Il y aurait en tout cela, à la source de cette « heideggerianisation du poétique » (c’est l’obsession quasi viscérale de Meschonnic) un malentendu qui remonte à Mallarmé, ce nom commode qui continue à faire signe au contemporain. Mais Meschonnic est là pour rétablir la vérité. Sa vérité. On aurait fait de l’auteur du Coup de dés le chantre de la nomination alors qu’il a constamment défendu la suggestion. « Et suggérer, explique le professeur, est nécessairement hors de l’opposition du signe en un fond très profond et une forme, la  » lettre « . » Par là, se trouvent récusés, évacués, comme de vulgaires et idéalistes sectateurs du « sommeil de la raison », ces adorateurs du Veau d’or poétique (le « veau dort », souligne subtilement l’auteur…), à peu près toute la poésie actuelle.
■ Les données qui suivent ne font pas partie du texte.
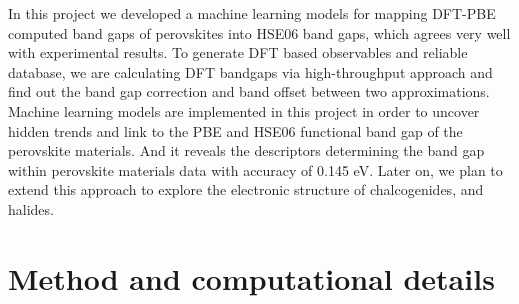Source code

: \documentclass[%
reprint,
superscriptaddress,
citeautoscript,
 amsmath,amssymb,
 aps,
 prl,
floatfix,
]{revtex4-1}
\begin{document}
In this project we developed a machine learning models for mapping DFT-PBE computed band gaps of perovskites into HSE06 band gaps, which agrees very well with experimental results. To generate DFT based observables and reliable database, we are calculating DFT bandgaps via high-throughput approach and find out the band gap correction and band offset between two approximations. 
Machine learning models are implemented in this project in order to uncover hidden trends and link to the PBE and HSE06 functional band gap of the perovskite materials. And it reveals the descriptors determining the band gap within perovskite materials data with accuracy of 0.145 eV. Later on, we plan to extend this approach to explore the electronic structure of chalcogenides, and halides. 






\section{Method and computational details}
\end{document}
Nous avons cité Deguy, mais les coups pleuvent, sur les morts et sur les vivants, même si Reverdy et Michaux échappent de peu à la vindicte : Ponge, et sa « malherberie sur-faite », Du Bouchet, Jaccottet, Bonnefoy et Roubaud, les deux faces, spiritualiste et formaliste, d’une même illusion ; Dupin, Maulpoix, qui tente de sauver le lyrisme, Prigent, Velter, Delaveau, Beck (fautivement appelé Becq), Jouet… Au moins, pour une fois, le « binarisme » tellement dénoncé par Meschonnic ne passe pas entre les Anciens et les Modernes, mais entre Meschonnic et tous les autres. Les philosophes ne sont pas non plus épargnés : Jean-Luc Nancy, Derrida déjà cité, et aussi Jacques Rancière et Alain Badiou – à qui l’on reproche en passant leur amitié pour Althusser et leur adhésion au maoïsme ; cela a-t-il à voir avec le propos, ou bien est-ce une simple malveillance… non polémique comme il se doit ?

Ah, certes, on ne peut faire grief à Meschonnic de se montrer hypocritement aimable. Il va son chemin à la hussarde, coupant une tête, se moquant de la manière dont une autre est faite. Mais au nom de quoi, et d’où – comme on disait il y a quelques décennies –, parle-t-il ? Tout au long du livre, les choses demeurent assez floues, négatives. Il s’agit d’opposer le poème à la poésie, le langage à la notion évanouissante de langue, le « moi » et le « je », le sujet à la subjectivation, « le sentiment des choses et les choses elles-mêmes ». Dans les dix dernières pages du livre, Meschonnic livre enfin son « manifeste pour un parti du rythme » : « Est poème, décrète-t-il, tout ce qui, dans le langage, réalise ce récitatif qu’est une subjectivation maximale du discours. » Les adhésions au parti sont ouvertes…

 

(1) Notamment Les Cinq Rouleaux (de la Bible), Gallimard, 1970 et, cette année, Gloires (les Psaumes), DDB ( Le Monde des livres du 18 mai).